> [WHAT YOU SHOULD DO] Word for word, give again the line holding "nunca briguem ou" and each line after it to the end of the listing below.

> [EXERCISE MATERIAL]

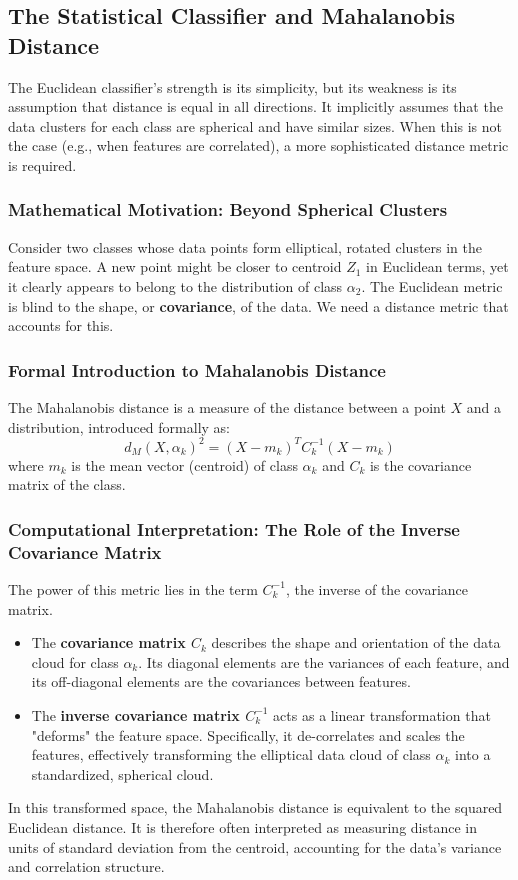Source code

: \subsection*{The Statistical Classifier and Mahalanobis Distance}
The Euclidean classifier's strength is its simplicity, but its weakness is its assumption that distance is equal in all directions. It implicitly assumes that the data clusters for each class are spherical and have similar sizes. When this is not the case (e.g., when features are correlated), a more sophisticated distance metric is required.

\subsubsection*{Mathematical Motivation: Beyond Spherical Clusters}
Consider two classes whose data points form elliptical, rotated clusters in the feature space. A new point might be closer to centroid $Z_1$ in Euclidean terms, yet it clearly appears to belong to the distribution of class $\alpha_2$. The Euclidean metric is blind to the shape, or \textbf{covariance}, of the data. We need a distance metric that accounts for this.

\subsubsection*{Formal Introduction to Mahalanobis Distance}
The Mahalanobis distance is a measure of the distance between a point $X$ and a distribution, introduced formally as:
$$ d_M(X, \alpha_k)^2 = (X - m_k)^T C_k^{-1} (X - m_k) $$
where $m_k$ is the mean vector (centroid) of class $\alpha_k$ and $C_k$ is the covariance matrix of the class.

\subsubsection*{Computational Interpretation: The Role of the Inverse Covariance Matrix}
The power of this metric lies in the term $C_k^{-1}$, the inverse of the covariance matrix.
\begin{itemize}
    \item The \textbf{covariance matrix $C_k$} describes the shape and orientation of the data cloud for class $\alpha_k$. Its diagonal elements are the variances of each feature, and its off-diagonal elements are the covariances between features.
    \item The \textbf{inverse covariance matrix $C_k^{-1}$} acts as a linear transformation that "deforms" the feature space. Specifically, it de-correlates and scales the features, effectively transforming the elliptical data cloud of class $\alpha_k$ into a standardized, spherical cloud.
\end{itemize}
In this transformed space, the Mahalanobis distance is equivalent to the squared Euclidean distance. It is therefore often interpreted as measuring distance in units of standard deviation from the centroid, accounting for the data's variance and correlation structure.


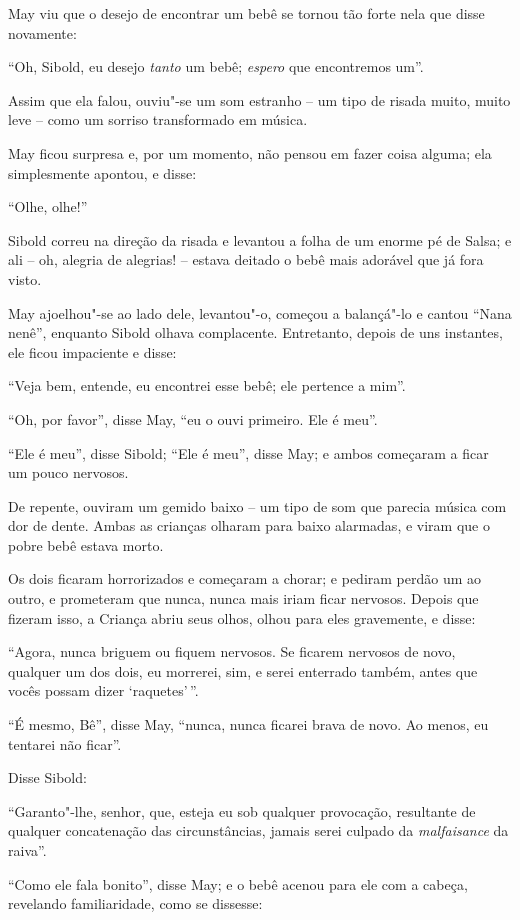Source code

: May viu que o desejo de encontrar um bebê se tornou tão forte nela que
disse novamente:

``Oh, Sibold, eu desejo \emph{tanto} um bebê; \emph{espero} que
encontremos um''.

Assim que ela falou, ouviu"-se um som estranho -- um tipo de risada
muito, muito leve -- como um sorriso transformado em música.

May ficou surpresa e, por um momento, não pensou em fazer coisa alguma;
ela simplesmente apontou, e disse:

``Olhe, olhe!''

Sibold correu na direção da risada e levantou a folha de um enorme pé de
Salsa; e ali -- oh, alegria de alegrias! -- estava deitado o bebê mais
adorável que já fora visto.

May ajoelhou"-se ao lado dele, levantou"-o, começou a balançá"-lo e cantou
``Nana nenê'', enquanto Sibold olhava complacente. Entretanto, depois de
uns instantes, ele ficou impaciente e disse:

``Veja bem, entende, eu encontrei esse bebê; ele pertence a mim''.

``Oh, por favor'', disse May, ``eu o ouvi primeiro. Ele é meu''.

``Ele é meu'', disse Sibold; ``Ele é meu'', disse May; e ambos começaram
a ficar um pouco nervosos.

De repente, ouviram um gemido baixo -- um tipo de som que parecia música
com dor de dente. Ambas as crianças olharam para baixo alarmadas, e
viram que o pobre bebê estava morto.

Os dois ficaram horrorizados e começaram a chorar; e pediram perdão um
ao outro, e prometeram que nunca, nunca mais iriam ficar nervosos.
Depois que fizeram isso, a Criança abriu seus olhos, olhou para eles
gravemente, e disse:

``Agora, nunca briguem ou fiquem nervosos. Se ficarem nervosos de novo,
qualquer um dos dois, eu morrerei, sim, e serei enterrado também, antes
que vocês possam dizer `raquetes'\,''.

``É mesmo, Bê'', disse May, ``nunca, nunca ficarei brava de novo. Ao
menos, eu tentarei não ficar''.

Disse Sibold:

``Garanto"-lhe, senhor, que, esteja eu sob qualquer provocação,
resultante de qualquer concatenação das circunstâncias, jamais serei
culpado da \emph{malfaisance} da raiva''.

``Como ele fala bonito'', disse May; e o bebê acenou para ele com a
cabeça, revelando familiaridade, como se dissesse:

> [SOLUTION FOR THIS TASK]
``Agora, nunca briguem ou fiquem nervosos. Se ficarem nervosos de novo,
qualquer um dos dois, eu morrerei, sim, e serei enterrado também, antes
que vocês possam dizer `raquetes'\,''.

``É mesmo, Bê'', disse May, ``nunca, nunca ficarei brava de novo. Ao
menos, eu tentarei não ficar''.

Disse Sibold:

``Garanto"-lhe, senhor, que, esteja eu sob qualquer provocação,
resultante de qualquer concatenação das circunstâncias, jamais serei
culpado da \emph{malfaisance} da raiva''.

``Como ele fala bonito'', disse May; e o bebê acenou para ele com a
cabeça, revelando familiaridade, como se dissesse:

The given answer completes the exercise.